We'll give you moment to let that soak in.
Everyone back? OK good. This is not a move I saw coming at all, but not one I am sorry to see made, and not one we are likely to see many Wild fans overly upset about. Sheppard was what ever the opposite of a fan favorite is, a pariah with the credentials to deserve the tag.
What do we think of this trade? After the jump.
First, from our friends at Fear the Fin, it appears at least that expectations are properly managed:
All in all, you get an under-performing winger with some serious injury questions. Not the prettiest picture, but there are still some reasons why Doug Wilson was keen on acquiring him.
First, Sheppard is young. At just 23, he still has time to recapture some of his potential. Second, he's a huge kid coming in at 6-2, 210. Third, there is an absolute dearth of forward talent in the Sharks pipeline. Taking a chance on a former top-ten draft pick may not be the worst idea.
If the Sharks wanted a former top-ten pick, they really should have called earlier. The Wild had a shiny third overall pick on defense that would have looked great in teal. Moving on.
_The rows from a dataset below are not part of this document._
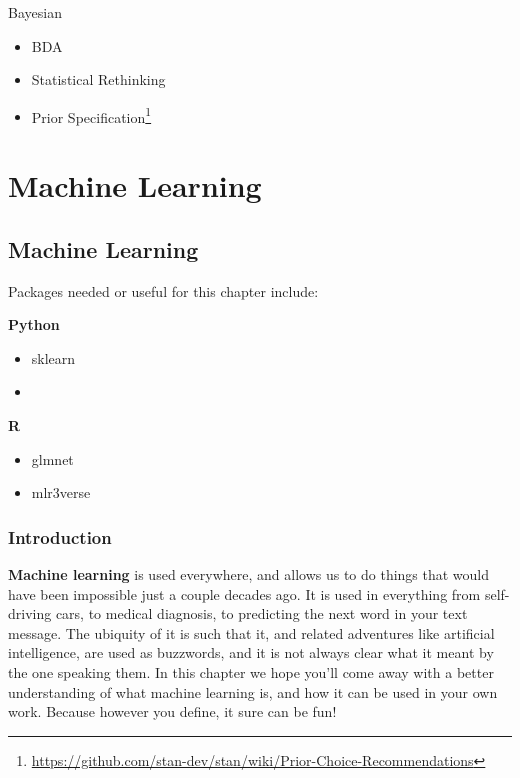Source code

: \documentclass[
  letterpaper,
]{krantz}
\providecommand{\tightlist}{%
  \setlength{\itemsep}{0pt}\setlength{\parskip}{0pt}}\usepackage{longtable,booktabs,array}
\DeclareRobustCommand{\href}[2]{#2\footnote{\url{#1}}}
\begin{document}
Bayesian

\begin{itemize}
\tightlist
\item
  BDA
\item
  Statistical Rethinking
\item
  \href{https://github.com/stan-dev/stan/wiki/Prior-Choice-Recommendations}{Prior
  Specification}
\end{itemize}

\part{Machine Learning}

\chapter{Machine Learning}\label{machine-learning-1}

Packages needed or useful for this chapter include:

\textbf{Python}

\begin{itemize}
\tightlist
\item
  sklearn
\item
\end{itemize}

\textbf{R}

\begin{itemize}
\tightlist
\item
  glmnet
\item
  mlr3verse
\end{itemize}

\section{Introduction}\label{introduction-1}

\textbf{Machine learning} is used everywhere, and allows us to do things
that would have been impossible just a couple decades ago. It is used in
everything from self-driving cars, to medical diagnosis, to predicting
the next word in your text message. The ubiquity of it is such that it,
and related adventures like artificial intelligence, are used as
buzzwords, and it is not always clear what it meant by the one speaking
them. In this chapter we hope you'll come away with a better
understanding of what machine learning is, and how it can be used in
your own work. Because however you define, it sure can be fun!
\end{document}
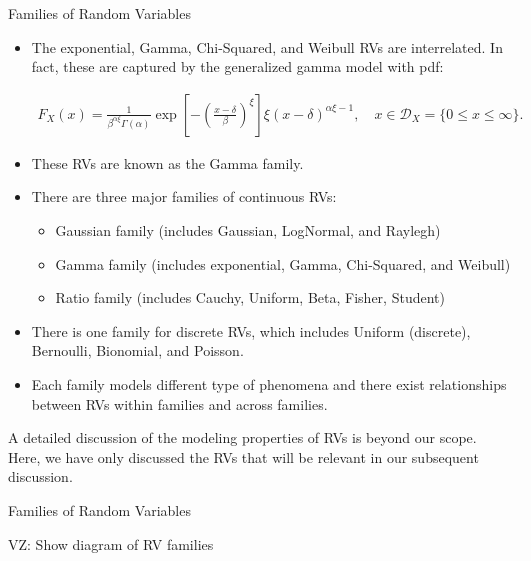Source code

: \documentclass[9pt]{beamer}
\begin{document}
%
\begin{frame}{Families of Random Variables}
\begin{itemize}

\item The exponential, Gamma, Chi-Squared, and Weibull RVs are interrelated. In fact, these are captured by the generalized gamma model with pdf:
\begin{block}{}
\begin{align*}
F_X(x)=\frac{1}{\beta^{\alpha\xi}\Gamma(\alpha)}\exp\left[-\left(\frac{x-\delta}{\beta}\right)^\xi\right]\xi(x-\delta)^{\alpha\xi-1},\quad x\in \mathcal{D}_X=\{0\leq x\leq \infty\}.
\end{align*}
\end{block}
\item These RVs are known as the Gamma family. 
\item There are three major families of continuous RVs: 
\begin{itemize}
\item Gaussian family (includes Gaussian, LogNormal, and Raylegh)
\item Gamma family (includes exponential, Gamma, Chi-Squared, and Weibull)
\item Ratio family (includes Cauchy, Uniform, Beta, Fisher, Student)
\end{itemize}

\item There is one family for discrete RVs, which includes Uniform (discrete), Bernoulli, Bionomial, and Poisson.

\item Each family models different type of phenomena and there exist relationships between RVs within families and across families. 

\end{itemize}
A detailed discussion of the modeling properties of RVs is beyond our scope. Here, we have only discussed the RVs that will be relevant in our subsequent discussion. 

\end{frame}

%
\begin{frame}{Families of Random Variables}

\begin{block}{}
{\color{red} VZ: Show diagram of RV families}
\end{block}

\end{frame}
\end{document}
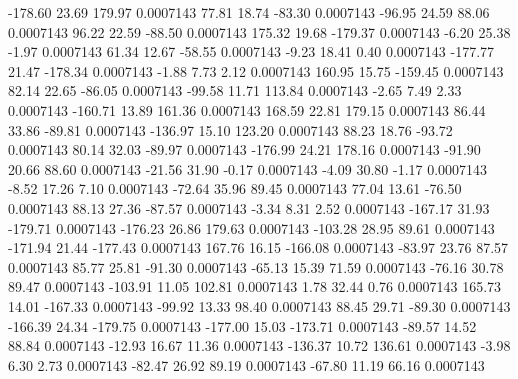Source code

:      -178.60       23.69      179.97     0.0007143
       77.81       18.74      -83.30     0.0007143
      -96.95       24.59       88.06     0.0007143
       96.22       22.59      -88.50     0.0007143
      175.32       19.68     -179.37     0.0007143
       -6.20       25.38       -1.97     0.0007143
       61.34       12.67      -58.55     0.0007143
       -9.23       18.41        0.40     0.0007143
     -177.77       21.47     -178.34     0.0007143
       -1.88        7.73        2.12     0.0007143
      160.95       15.75     -159.45     0.0007143
       82.14       22.65      -86.05     0.0007143
      -99.58       11.71      113.84     0.0007143
       -2.65        7.49        2.33     0.0007143
     -160.71       13.89      161.36     0.0007143
      168.59       22.81      179.15     0.0007143
       86.44       33.86      -89.81     0.0007143
     -136.97       15.10      123.20     0.0007143
       88.23       18.76      -93.72     0.0007143
       80.14       32.03      -89.97     0.0007143
     -176.99       24.21      178.16     0.0007143
      -91.90       20.66       88.60     0.0007143
      -21.56       31.90       -0.17     0.0007143
       -4.09       30.80       -1.17     0.0007143
       -8.52       17.26        7.10     0.0007143
      -72.64       35.96       89.45     0.0007143
       77.04       13.61      -76.50     0.0007143
       88.13       27.36      -87.57     0.0007143
       -3.34        8.31        2.52     0.0007143
     -167.17       31.93     -179.71     0.0007143
     -176.23       26.86      179.63     0.0007143
     -103.28       28.95       89.61     0.0007143
     -171.94       21.44     -177.43     0.0007143
      167.76       16.15     -166.08     0.0007143
      -83.97       23.76       87.57     0.0007143
       85.77       25.81      -91.30     0.0007143
      -65.13       15.39       71.59     0.0007143
      -76.16       30.78       89.47     0.0007143
     -103.91       11.05      102.81     0.0007143
        1.78       32.44        0.76     0.0007143
      165.73       14.01     -167.33     0.0007143
      -99.92       13.33       98.40     0.0007143
       88.45       29.71      -89.30     0.0007143
     -166.39       24.34     -179.75     0.0007143
     -177.00       15.03     -173.71     0.0007143
      -89.57       14.52       88.84     0.0007143
      -12.93       16.67       11.36     0.0007143
     -136.37       10.72      136.61     0.0007143
       -3.98        6.30        2.73     0.0007143
      -82.47       26.92       89.19     0.0007143
      -67.80       11.19       66.16     0.0007143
Sheppard's stats are, shall we say, unimpressive:
One season in the Q that showed any real promise, ninth overall pick, thrown into the NHL without earning the spot, development completely ruined by the HWSRN regime, a career on a downward spiral, all fittingly punctuated by an ATV accident during a training trip to Colorado that ended his make or break season before it ever started. James Sheppard has been a punchline in Minnesota for nearly seven years, and Chuck Fletcher got something of value in return for him.
Well done, Mr. Fletcher. Well done, indeed.
To Sharks fans, we offer our sincere thanks, and our deepest sympathies. What your general manager sees in James Sheppard escapes me. Six points in 64 games in his last season played, with no real hint at anything more before that crash does not tell me that there is lighting in that bottle. If Wilson wanted a helium balloon on the ice, I'm thinking a trip to the local party supply store would have been cheaper.
According to Russo on Twitter, Sheppard is not expected to be ready for training camp (which we had inclinations of in late July) after having more work done on his knee. This just makes this move even more confounding. They trade a third round pick for a player who has shown absolutely nothing in his three NHL seasons, is an unsigned RFA who held out after being offered a qualifying offer with a two way deal he didn't deserve, and isn't even going to be ready to participate in camp?
The words honestly escape me.
I'll give credit where it is due. Doug Wilson has built a franchise in San Jose that is beyond reproach. Perennial playoff team with several deep runs, a star studded roster, and some solid success in the draft. The man is good at what he does. Maybe he sees something that no one in Minnesota or Houston has ever seen from Sheppard.
I hate to drag the guy through the mud on his way out the door, but his entire career was wholly unimpressive. Generally, I can find some redeeming on-ice qualities, but with Sheppard, they elude me. He did deal well with the media, and is one of the most professional men I have ever seen facing some tough questions. So there's that. On the ice, however, I don't see where his value lies.
For the sake of his career, I hope he takes this chance to sign a two way deal with the Sharks, head to their AHL affiliate, work his tail of, and try to be a cup of coffee type player when the Sharks need a guy to fill in. Whatever his goals were for his career in 2005, that dream is over. It is time to accept the player he is, develop a work ethic and show it on the ice. Anything less will make Wilson look silly, and no one wants that.
As for the Wild, the poster boy of the old regime is gone. The days of poor drafting and piss poor development look to be behind the franchise, and Sheppard's departure is the perfect symbolic end to that era. There were bigger busts in the draft, to be sure, but none were as long and as painful to watch unfold as James Sheppard. The fault for that is shared, the end result now squarely on his shoulders.
All-in-all, a great trade for the Wild, one I never would have predicted in a million years. Chuck Fletcher deserves a nomination for fleecing of the year, if only because he got something, anything, in exchange for one of the biggest flops in team history.What it means for the Sharks is up to their team and their fans to debate. I don't get it, but I'm not an NHL GM for a reason.
Everyone should just wave good-bye to the last scapegoat on the team, and wish him luck on his new direction. I just hope he doesn't float away en route.
Author's note: Take a moment and think about this. Cam Barker is gone, Antti Miettinen is gone, James Sheppard is gone. Let me know when that reality sets in.